THE HAGUE (Reuters) - Nicaragua on Monday accused Colombia before the International Court of Justice (ICJ) of not respecting a 2012 ruling on their maritime boundaries in the western Caribbean by that same court.
The hearing centres around a 2012 ruling by the ICJ, also known as the World Court, which drew a demarcation line in favor of Nicaragua in Caribbean waters, reducing the expanse of sea belonging to Colombia.
Nicaragua accused Colombia of cherry picking saying they do accept the court's ruling that a cluster of small islands was Colombian but not the demarcation of maritime boundaries in the same judgment.
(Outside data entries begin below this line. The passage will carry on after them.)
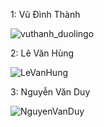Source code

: 
1: Vũ Đình Thành


![vuthanh_duolingo](https://user-images.githubusercontent.com/71000712/94702965-8a7f1b00-0368-11eb-9679-6891e22850a0.gif)

2: Lê Văn Hùng

![LeVanHung](https://user-images.githubusercontent.com/65001663/94787282-4f2e2c00-03fc-11eb-9ce8-743876dd4a5b.gif)


3: Nguyễn Văn Duy


![NguyenVanDuy](https://user-images.githubusercontent.com/70999257/94788848-6241fb80-03fe-11eb-84b1-79445fc28e45.gif)

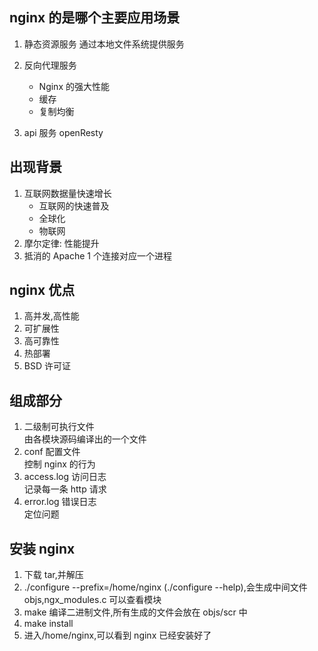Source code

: ## nginx 的是哪个主要应用场景

1. 静态资源服务
   通过本地文件系统提供服务
2. 反向代理服务

   - Nginx 的强大性能
   - 缓存
   - 复制均衡

3. api 服务
   openResty

## 出现背景

1. 互联网数据量快速增长
   - 互联网的快速普及
   - 全球化
   - 物联网
2. 摩尔定律: 性能提升
3. 抵消的 Apache
   1 个连接对应一个进程

## nginx 优点

1. 高并发,高性能
2. 可扩展性
3. 高可靠性
4. 热部署
5. BSD 许可证

## 组成部分

1. 二级制可执行文件  
   由各模块源码编译出的一个文件
2. conf 配置文件  
   控制 nginx 的行为
3. access.log 访问日志  
   记录每一条 http 请求
4. error.log 错误日志  
   定位问题

## 安装 nginx

1. 下载 tar,并解压
2. ./configure --prefix=/home/nginx (./configure --help),会生成中间文件 objs,ngx_modules.c 可以查看模块
3. make 编译二进制文件,所有生成的文件会放在 objs/scr 中
4. make install
5. 进入/home/nginx,可以看到 nginx 已经安装好了
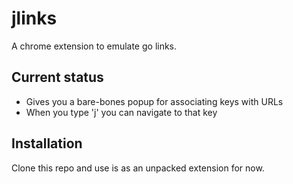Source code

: # jlinks

A chrome extension to emulate go links.

## Current status

* Gives you a bare-bones popup for associating keys with URLs
* When you type 'j' you can navigate to that key

## Installation

Clone this repo and use is as an unpacked extension for now.

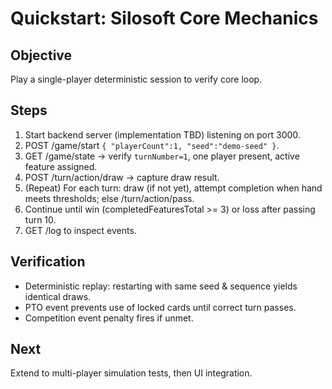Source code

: # Quickstart: Silosoft Core Mechanics

## Objective
Play a single-player deterministic session to verify core loop.

## Steps
1. Start backend server (implementation TBD) listening on port 3000.
2. POST /game/start `{ "playerCount":1, "seed":"demo-seed" }`.
3. GET /game/state → verify `turnNumber=1`, one player present, active feature assigned.
4. POST /turn/action/draw → capture draw result.
5. (Repeat) For each turn: draw (if not yet), attempt completion when hand meets thresholds; else /turn/action/pass.
6. Continue until win (completedFeaturesTotal >= 3) or loss after passing turn 10.
7. GET /log to inspect events.

## Verification
- Deterministic replay: restarting with same seed & sequence yields identical draws.
- PTO event prevents use of locked cards until correct turn passes.
- Competition event penalty fires if unmet.

## Next
Extend to multi-player simulation tests, then UI integration.
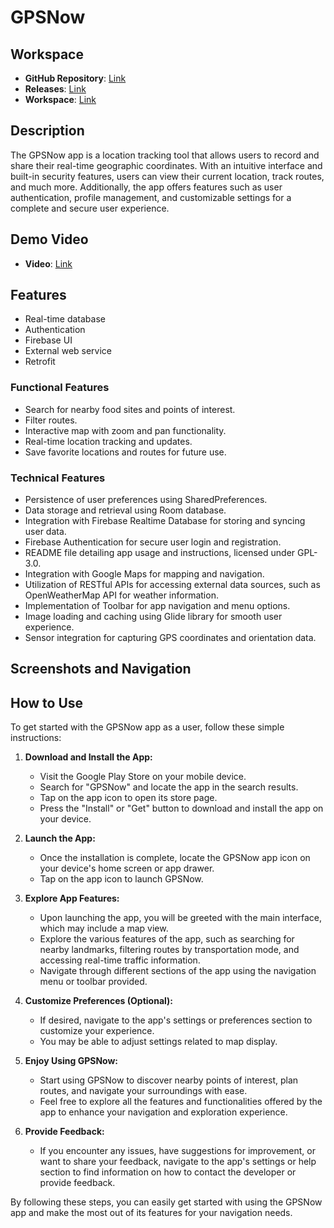 # GPSNow

## Workspace

- **GitHub Repository**: [Link](https://github.com/LuisCarlosRodr/FinalProjectMAD)
- **Releases**: [Link](https://github.com/LuisCarlosRodr/FinalProjectMAD/releases)
- **Workspace**: [Link](https://upm365.sharepoint.com/sites/UPMMobileApp/SitePages/Tracking.aspx)

## Description

The GPSNow app is a location tracking tool that allows users to record and share their real-time geographic coordinates. With an intuitive interface and built-in security features, users can view their current location, track routes, and much more. Additionally, the app offers features such as user authentication, profile management, and customizable settings for a complete and secure user experience.

## Demo Video

- **Video**: [Link](https://youtu.be/wYX3ZLFa3rk)

## Features
- Real-time database
- Authentication
- Firebase UI
- External web service
- Retrofit

### Functional Features

- Search for nearby food sites and points of interest.
- Filter routes.
- Interactive map with zoom and pan functionality.
- Real-time location tracking and updates.
- Save favorite locations and routes for future use.

### Technical Features

- Persistence of user preferences using SharedPreferences.
- Data storage and retrieval using Room database.
- Integration with Firebase Realtime Database for storing and syncing user data.
- Firebase Authentication for secure user login and registration.
- README file detailing app usage and instructions, licensed under GPL-3.0.
- Integration with Google Maps for mapping and navigation.
- Utilization of RESTful APIs for accessing external data sources, such as OpenWeatherMap API for weather information.
- Implementation of Toolbar for app navigation and menu options.
- Image loading and caching using Glide library for smooth user experience.
- Sensor integration for capturing GPS coordinates and orientation data.

## Screenshots and Navigation



## How to Use

To get started with the GPSNow app as a user, follow these simple instructions:

1. **Download and Install the App:**
   - Visit the Google Play Store on your mobile device.
   - Search for "GPSNow" and locate the app in the search results.
   - Tap on the app icon to open its store page.
   - Press the "Install" or "Get" button to download and install the app on your device.

2. **Launch the App:**
   - Once the installation is complete, locate the GPSNow app icon on your device's home screen or app drawer.
   - Tap on the app icon to launch GPSNow.

3. **Explore App Features:**
   - Upon launching the app, you will be greeted with the main interface, which may include a map view.
   - Explore the various features of the app, such as searching for nearby landmarks, filtering routes by transportation mode, and accessing real-time traffic information.
   - Navigate through different sections of the app using the navigation menu or toolbar provided.

4. **Customize Preferences (Optional):**
   - If desired, navigate to the app's settings or preferences section to customize your experience.
   - You may be able to adjust settings related to map display.

5. **Enjoy Using GPSNow:**
   - Start using GPSNow to discover nearby points of interest, plan routes, and navigate your surroundings with ease.
   - Feel free to explore all the features and functionalities offered by the app to enhance your navigation and exploration experience.

6. **Provide Feedback:**
   - If you encounter any issues, have suggestions for improvement, or want to share your feedback, navigate to the app's settings or help section to find information on how to contact the developer or provide feedback.

By following these steps, you can easily get started with using the GPSNow app and make the most out of its features for your navigation needs.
The new sea borders increased Nicaragua’s continental shelf and economic exclusion zone in the Caribbean, giving it access to underwater oil and gas deposits, as well as fishing rights in those waters.
Colombia immediately renounced the new demarcation, and argues a separate treaty is needed for new maritime borders between the two countries.
"Any supposed need for another treaty to implement the judgment is simply an excuse for not complying" with the 2012 ruling, Nicaragua's agent before the court ambassador Carlos Jose Arguello Gomez said.
Nicaragua has asked the court to rule that Colombia has not respected its 2012 ruling and must give assurances that they will not do the same again.
In a statement outside of the court before the case started, a lawyer on Colombia's team said the case should focus on the rights of both countries in the Caribbean.
"What will probably happen is that we will hear a series of exaggerated affirmations through which Nicaragua will try to transform this case into a case of non-compliance with the 2012 ruling, in order to diminish the importance of the discussion about the rights of both countries," Manuel Jose Cepeda said
Colombia will present its side of the case on Wednesday.